> [Your goal]: Report every line from the following entries that contains the string "directions".

> [Source data]:
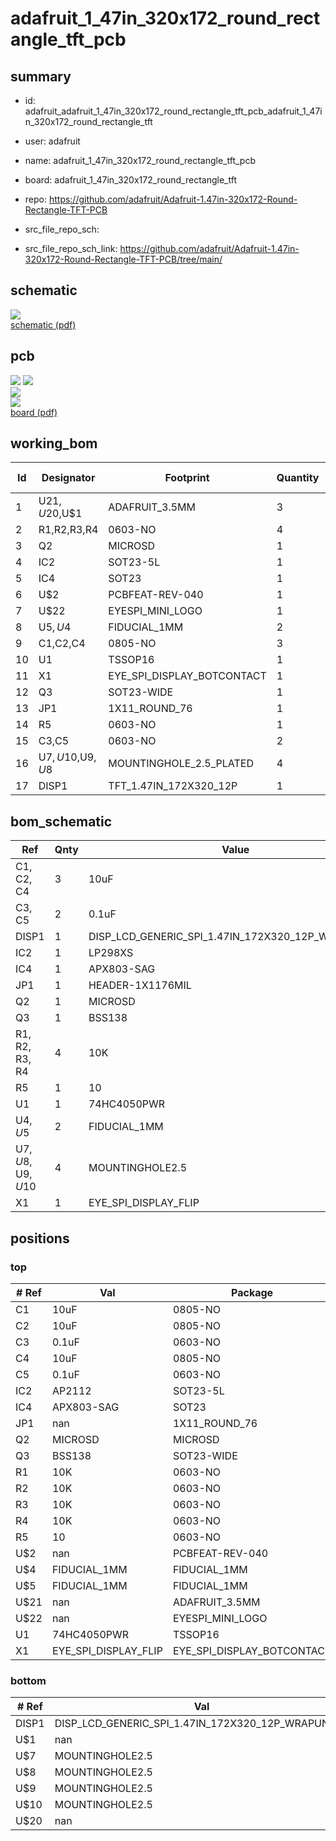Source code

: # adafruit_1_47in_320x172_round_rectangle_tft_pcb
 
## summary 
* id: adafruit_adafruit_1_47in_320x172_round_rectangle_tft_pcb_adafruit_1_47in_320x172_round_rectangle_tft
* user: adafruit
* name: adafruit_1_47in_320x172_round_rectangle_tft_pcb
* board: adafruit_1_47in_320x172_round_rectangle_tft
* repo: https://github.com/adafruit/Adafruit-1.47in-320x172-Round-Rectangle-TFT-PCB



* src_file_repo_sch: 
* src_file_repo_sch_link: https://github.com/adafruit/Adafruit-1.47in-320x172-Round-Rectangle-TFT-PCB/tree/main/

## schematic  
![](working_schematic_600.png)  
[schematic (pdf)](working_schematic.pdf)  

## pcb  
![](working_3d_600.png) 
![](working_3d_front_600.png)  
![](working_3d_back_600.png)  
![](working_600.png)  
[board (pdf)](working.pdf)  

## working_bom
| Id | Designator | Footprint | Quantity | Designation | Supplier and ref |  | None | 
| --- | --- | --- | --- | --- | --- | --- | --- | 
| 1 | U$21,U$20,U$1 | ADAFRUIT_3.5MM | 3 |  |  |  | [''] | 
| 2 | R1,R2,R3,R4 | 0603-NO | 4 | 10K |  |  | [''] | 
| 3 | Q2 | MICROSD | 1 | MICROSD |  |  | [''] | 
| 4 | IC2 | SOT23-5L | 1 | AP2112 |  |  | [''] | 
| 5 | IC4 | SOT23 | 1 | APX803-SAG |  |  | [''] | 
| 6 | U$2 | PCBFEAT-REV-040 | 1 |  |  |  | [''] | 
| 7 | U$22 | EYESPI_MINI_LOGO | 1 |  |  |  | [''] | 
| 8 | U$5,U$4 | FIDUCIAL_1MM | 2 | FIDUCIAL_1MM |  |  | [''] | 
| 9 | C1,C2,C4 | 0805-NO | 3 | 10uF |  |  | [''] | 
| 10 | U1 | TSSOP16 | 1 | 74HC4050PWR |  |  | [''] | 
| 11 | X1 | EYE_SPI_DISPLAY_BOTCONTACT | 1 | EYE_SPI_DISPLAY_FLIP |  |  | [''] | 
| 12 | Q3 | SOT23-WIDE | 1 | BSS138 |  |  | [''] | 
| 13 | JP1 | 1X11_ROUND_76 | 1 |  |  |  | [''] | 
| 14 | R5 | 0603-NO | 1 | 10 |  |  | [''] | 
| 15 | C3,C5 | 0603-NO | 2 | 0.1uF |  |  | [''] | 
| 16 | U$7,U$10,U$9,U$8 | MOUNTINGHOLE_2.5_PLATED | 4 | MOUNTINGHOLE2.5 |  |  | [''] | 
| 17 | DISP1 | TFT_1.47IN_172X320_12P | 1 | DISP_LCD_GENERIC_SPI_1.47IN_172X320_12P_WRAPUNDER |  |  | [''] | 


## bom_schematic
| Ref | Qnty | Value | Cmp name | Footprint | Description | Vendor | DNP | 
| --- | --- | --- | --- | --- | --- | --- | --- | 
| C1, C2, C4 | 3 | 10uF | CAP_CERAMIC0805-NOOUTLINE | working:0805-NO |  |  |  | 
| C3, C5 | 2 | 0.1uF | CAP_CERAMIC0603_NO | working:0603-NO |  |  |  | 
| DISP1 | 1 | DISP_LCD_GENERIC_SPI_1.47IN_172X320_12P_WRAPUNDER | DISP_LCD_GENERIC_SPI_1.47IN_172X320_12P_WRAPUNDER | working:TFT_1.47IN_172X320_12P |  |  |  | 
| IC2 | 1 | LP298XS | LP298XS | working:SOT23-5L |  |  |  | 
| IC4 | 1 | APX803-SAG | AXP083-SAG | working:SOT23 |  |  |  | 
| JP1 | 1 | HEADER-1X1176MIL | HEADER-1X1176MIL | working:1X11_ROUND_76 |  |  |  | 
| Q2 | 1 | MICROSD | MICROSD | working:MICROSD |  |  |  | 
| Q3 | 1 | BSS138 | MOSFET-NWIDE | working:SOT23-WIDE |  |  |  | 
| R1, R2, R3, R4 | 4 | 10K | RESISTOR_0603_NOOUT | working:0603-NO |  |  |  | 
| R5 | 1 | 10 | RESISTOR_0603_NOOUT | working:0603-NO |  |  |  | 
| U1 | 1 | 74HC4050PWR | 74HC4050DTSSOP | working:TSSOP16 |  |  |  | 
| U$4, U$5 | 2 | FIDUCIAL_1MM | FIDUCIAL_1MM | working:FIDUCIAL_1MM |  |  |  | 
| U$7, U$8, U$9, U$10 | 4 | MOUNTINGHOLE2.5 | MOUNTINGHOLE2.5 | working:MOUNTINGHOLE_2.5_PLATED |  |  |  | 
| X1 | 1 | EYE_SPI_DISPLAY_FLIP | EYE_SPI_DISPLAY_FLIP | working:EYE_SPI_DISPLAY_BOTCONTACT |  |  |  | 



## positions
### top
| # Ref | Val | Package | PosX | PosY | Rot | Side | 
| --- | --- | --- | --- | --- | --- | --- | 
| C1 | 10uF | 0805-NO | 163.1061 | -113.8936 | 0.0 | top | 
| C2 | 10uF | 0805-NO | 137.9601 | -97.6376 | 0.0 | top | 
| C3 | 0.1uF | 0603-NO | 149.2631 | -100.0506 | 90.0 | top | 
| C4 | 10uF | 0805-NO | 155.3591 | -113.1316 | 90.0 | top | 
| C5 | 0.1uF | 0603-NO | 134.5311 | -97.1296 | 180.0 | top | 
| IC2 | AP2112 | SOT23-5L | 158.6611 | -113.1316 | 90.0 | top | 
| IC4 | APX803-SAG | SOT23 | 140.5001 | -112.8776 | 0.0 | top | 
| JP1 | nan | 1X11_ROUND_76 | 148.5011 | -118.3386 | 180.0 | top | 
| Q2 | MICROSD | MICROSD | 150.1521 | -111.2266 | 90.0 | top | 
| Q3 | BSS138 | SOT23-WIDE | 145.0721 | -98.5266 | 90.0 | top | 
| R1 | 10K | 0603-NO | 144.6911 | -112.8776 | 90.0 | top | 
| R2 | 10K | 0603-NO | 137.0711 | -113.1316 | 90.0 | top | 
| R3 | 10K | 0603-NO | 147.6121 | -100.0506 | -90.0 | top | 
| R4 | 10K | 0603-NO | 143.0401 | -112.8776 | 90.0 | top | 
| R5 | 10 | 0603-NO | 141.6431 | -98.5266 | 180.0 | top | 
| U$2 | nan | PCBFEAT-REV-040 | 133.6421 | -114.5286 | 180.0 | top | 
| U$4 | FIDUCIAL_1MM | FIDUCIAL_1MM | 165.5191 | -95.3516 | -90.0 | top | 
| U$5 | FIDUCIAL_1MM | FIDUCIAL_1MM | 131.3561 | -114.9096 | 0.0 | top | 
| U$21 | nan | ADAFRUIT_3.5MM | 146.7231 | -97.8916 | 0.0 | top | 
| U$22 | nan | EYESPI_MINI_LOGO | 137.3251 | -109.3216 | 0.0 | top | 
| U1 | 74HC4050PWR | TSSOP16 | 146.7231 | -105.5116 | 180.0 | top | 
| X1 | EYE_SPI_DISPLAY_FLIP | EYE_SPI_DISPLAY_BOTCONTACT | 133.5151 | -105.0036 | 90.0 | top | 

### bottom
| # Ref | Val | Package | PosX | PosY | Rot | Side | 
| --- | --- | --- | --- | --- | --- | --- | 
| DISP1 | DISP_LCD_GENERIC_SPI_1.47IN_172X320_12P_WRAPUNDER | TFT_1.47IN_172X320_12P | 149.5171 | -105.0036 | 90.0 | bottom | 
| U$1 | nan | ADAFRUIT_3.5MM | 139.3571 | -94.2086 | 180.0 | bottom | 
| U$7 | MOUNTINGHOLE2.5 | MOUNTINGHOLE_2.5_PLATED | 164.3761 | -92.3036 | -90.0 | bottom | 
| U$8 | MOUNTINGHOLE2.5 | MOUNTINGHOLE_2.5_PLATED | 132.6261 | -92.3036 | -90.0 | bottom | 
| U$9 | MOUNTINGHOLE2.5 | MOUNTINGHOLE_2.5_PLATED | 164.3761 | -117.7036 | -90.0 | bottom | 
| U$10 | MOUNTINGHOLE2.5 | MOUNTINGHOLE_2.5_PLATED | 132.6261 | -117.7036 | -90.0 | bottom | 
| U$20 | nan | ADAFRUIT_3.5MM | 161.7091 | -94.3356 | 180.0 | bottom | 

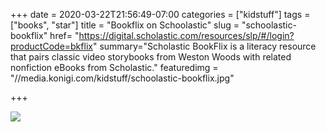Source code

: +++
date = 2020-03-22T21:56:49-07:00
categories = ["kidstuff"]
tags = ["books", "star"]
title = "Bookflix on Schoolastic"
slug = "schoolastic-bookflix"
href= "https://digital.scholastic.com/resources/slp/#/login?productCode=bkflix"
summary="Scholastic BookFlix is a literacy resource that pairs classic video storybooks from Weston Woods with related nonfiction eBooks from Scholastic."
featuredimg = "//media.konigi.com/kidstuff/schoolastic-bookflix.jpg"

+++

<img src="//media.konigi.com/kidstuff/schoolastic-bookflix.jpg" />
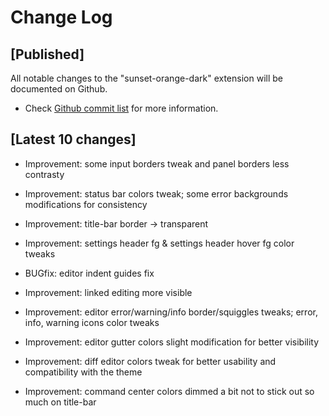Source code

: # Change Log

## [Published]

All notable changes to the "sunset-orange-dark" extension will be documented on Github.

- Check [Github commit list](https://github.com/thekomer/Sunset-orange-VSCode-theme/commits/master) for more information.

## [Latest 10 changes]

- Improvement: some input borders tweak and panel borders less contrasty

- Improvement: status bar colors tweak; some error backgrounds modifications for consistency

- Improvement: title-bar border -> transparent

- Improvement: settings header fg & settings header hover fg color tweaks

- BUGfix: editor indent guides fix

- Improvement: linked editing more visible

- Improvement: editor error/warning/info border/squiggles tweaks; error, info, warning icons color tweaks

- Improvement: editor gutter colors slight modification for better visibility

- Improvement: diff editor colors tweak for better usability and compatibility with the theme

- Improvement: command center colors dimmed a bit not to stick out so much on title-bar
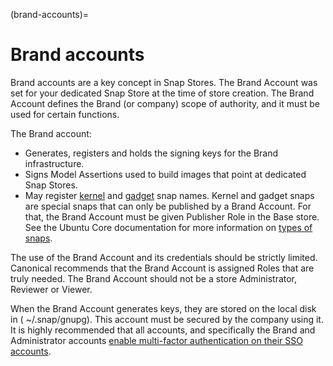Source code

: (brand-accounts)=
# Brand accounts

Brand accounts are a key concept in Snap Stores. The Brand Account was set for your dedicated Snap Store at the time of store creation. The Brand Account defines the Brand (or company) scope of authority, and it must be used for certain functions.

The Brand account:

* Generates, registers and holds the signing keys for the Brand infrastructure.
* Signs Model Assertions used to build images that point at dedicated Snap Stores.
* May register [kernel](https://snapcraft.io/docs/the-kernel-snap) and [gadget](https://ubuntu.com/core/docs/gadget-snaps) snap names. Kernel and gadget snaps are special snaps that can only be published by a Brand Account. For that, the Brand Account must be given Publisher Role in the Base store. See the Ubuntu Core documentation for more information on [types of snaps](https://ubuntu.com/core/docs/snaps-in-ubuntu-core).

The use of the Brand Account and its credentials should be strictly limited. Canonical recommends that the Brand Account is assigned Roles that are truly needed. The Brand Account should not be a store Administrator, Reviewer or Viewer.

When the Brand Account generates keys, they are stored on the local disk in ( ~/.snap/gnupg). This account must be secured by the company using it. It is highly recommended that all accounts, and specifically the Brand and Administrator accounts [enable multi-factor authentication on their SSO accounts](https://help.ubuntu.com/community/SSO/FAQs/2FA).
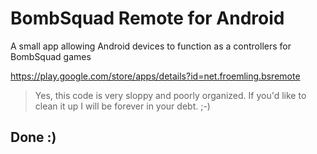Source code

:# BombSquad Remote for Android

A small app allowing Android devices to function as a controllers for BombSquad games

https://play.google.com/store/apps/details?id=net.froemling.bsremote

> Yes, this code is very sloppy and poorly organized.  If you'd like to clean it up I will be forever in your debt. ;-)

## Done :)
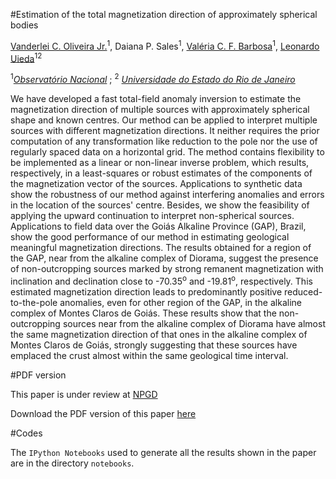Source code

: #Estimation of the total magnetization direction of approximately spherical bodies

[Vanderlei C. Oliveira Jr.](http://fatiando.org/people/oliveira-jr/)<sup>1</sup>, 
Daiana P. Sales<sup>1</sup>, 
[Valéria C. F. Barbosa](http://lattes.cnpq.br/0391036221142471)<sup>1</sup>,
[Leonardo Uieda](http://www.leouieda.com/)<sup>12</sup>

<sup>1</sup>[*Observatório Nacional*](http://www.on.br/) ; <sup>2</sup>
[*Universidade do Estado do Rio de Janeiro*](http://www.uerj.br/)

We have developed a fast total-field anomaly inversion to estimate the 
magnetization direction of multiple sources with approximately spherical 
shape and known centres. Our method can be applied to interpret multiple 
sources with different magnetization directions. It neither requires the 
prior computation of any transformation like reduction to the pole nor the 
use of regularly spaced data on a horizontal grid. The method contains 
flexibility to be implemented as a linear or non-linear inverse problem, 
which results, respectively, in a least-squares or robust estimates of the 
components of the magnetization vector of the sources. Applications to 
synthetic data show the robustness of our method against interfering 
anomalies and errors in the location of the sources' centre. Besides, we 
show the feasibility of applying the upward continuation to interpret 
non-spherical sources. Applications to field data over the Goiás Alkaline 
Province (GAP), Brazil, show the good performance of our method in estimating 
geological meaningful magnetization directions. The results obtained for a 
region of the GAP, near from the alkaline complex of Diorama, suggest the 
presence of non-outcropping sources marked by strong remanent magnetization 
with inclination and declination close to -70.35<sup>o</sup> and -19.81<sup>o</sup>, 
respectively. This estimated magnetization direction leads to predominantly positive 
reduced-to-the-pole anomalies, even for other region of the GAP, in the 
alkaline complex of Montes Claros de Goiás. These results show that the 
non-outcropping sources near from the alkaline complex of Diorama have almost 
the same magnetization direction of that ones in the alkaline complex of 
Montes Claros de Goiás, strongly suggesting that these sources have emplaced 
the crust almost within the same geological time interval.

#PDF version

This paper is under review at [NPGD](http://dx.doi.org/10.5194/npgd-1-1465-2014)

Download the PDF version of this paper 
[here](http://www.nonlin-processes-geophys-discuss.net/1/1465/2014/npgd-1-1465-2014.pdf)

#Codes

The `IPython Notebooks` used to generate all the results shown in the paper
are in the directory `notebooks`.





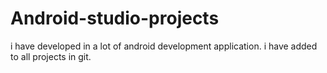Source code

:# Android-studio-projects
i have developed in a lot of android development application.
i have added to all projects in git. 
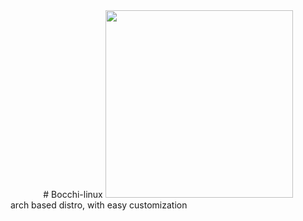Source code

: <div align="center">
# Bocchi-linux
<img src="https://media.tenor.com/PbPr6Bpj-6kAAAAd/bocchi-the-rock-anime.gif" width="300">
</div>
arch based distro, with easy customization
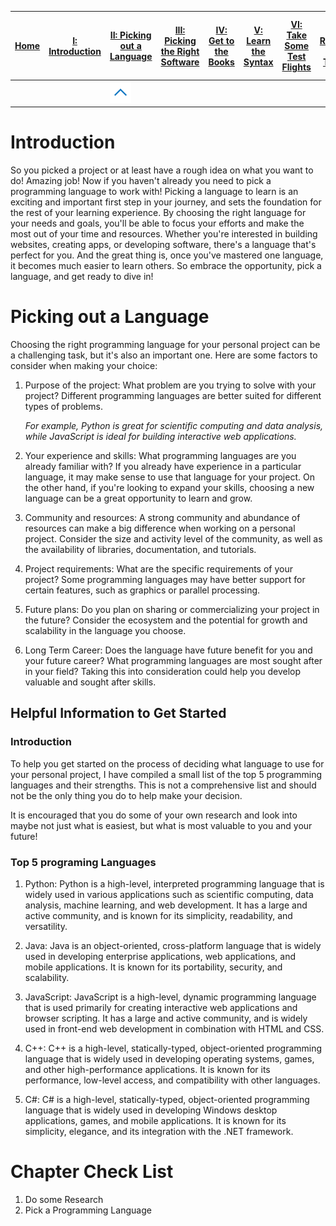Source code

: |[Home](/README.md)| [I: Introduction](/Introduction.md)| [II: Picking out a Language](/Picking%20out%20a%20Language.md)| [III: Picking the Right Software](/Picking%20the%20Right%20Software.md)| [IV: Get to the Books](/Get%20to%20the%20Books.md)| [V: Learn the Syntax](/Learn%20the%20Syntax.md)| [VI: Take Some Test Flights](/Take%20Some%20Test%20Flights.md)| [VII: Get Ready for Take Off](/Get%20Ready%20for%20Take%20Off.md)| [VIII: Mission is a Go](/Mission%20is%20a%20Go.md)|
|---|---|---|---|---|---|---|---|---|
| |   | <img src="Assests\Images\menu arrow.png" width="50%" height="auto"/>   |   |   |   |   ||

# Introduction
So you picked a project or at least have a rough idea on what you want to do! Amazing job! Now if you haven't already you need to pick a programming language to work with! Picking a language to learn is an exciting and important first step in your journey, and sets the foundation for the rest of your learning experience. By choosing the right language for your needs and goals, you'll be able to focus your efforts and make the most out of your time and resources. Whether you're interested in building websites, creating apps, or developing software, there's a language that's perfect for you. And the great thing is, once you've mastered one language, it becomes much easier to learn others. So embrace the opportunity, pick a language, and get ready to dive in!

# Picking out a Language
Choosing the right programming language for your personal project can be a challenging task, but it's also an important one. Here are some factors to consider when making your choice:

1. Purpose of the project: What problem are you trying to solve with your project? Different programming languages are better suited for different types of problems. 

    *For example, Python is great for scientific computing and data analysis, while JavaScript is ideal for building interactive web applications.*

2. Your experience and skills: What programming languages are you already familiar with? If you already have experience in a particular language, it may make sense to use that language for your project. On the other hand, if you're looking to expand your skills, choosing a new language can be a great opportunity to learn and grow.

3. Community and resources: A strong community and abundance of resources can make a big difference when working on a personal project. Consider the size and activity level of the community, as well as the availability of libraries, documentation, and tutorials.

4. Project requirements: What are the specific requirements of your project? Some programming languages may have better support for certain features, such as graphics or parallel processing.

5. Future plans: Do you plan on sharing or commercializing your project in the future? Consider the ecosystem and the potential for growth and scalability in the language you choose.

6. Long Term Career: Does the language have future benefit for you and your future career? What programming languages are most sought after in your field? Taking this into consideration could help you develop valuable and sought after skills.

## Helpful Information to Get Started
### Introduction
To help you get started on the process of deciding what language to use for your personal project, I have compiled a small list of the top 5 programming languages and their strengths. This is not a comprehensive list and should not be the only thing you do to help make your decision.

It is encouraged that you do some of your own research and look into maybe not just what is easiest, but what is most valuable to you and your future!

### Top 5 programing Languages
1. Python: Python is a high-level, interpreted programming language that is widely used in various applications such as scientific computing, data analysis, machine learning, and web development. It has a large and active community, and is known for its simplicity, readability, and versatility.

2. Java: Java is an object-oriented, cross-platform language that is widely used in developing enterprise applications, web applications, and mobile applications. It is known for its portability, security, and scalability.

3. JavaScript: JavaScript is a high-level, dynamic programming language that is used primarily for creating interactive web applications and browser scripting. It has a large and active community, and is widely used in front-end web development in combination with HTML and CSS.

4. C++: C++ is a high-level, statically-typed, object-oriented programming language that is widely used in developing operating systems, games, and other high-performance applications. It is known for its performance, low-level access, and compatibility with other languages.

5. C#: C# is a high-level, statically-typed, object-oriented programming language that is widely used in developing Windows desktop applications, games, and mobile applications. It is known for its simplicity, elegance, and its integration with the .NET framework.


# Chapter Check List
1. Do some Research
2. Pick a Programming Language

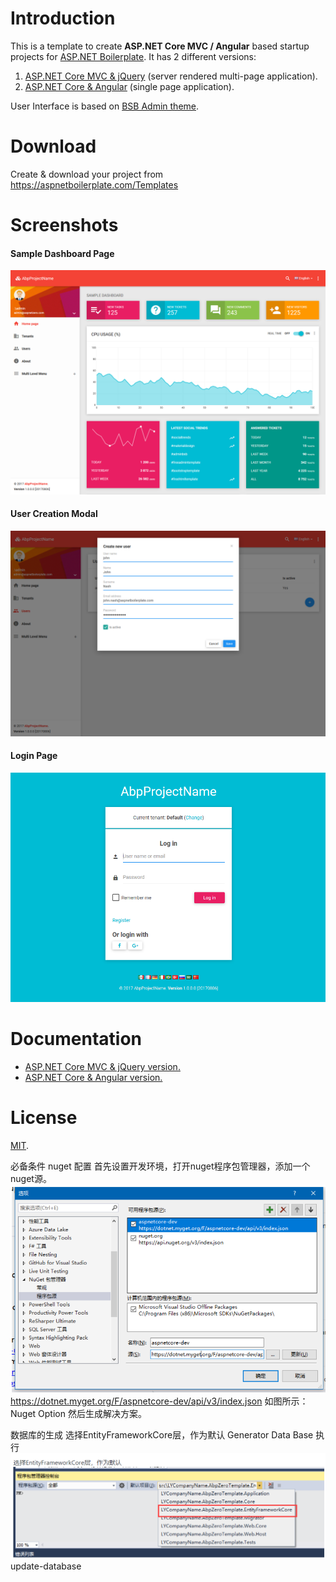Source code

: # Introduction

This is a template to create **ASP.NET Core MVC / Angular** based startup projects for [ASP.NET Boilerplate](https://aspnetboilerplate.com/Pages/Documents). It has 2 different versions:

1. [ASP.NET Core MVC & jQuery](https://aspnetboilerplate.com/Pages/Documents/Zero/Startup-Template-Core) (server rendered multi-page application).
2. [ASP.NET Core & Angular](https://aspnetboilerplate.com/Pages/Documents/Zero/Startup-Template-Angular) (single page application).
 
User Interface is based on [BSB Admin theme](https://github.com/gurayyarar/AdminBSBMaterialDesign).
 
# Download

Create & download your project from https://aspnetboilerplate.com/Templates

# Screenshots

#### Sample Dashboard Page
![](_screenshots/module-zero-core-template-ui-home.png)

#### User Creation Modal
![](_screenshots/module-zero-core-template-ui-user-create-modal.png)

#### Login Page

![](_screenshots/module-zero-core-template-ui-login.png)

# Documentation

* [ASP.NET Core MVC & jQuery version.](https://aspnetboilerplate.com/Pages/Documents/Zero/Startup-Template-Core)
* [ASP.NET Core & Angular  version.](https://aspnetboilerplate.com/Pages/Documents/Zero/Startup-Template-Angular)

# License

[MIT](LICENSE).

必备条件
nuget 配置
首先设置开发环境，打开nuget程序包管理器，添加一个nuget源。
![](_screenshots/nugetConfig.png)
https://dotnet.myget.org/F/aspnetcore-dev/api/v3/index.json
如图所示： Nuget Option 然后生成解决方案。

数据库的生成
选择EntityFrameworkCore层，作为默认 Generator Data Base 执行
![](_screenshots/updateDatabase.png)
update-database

> [Answer box]:
sources with different magnetization directions. It neither requires the 
geological meaningful magnetization directions. The results obtained for a 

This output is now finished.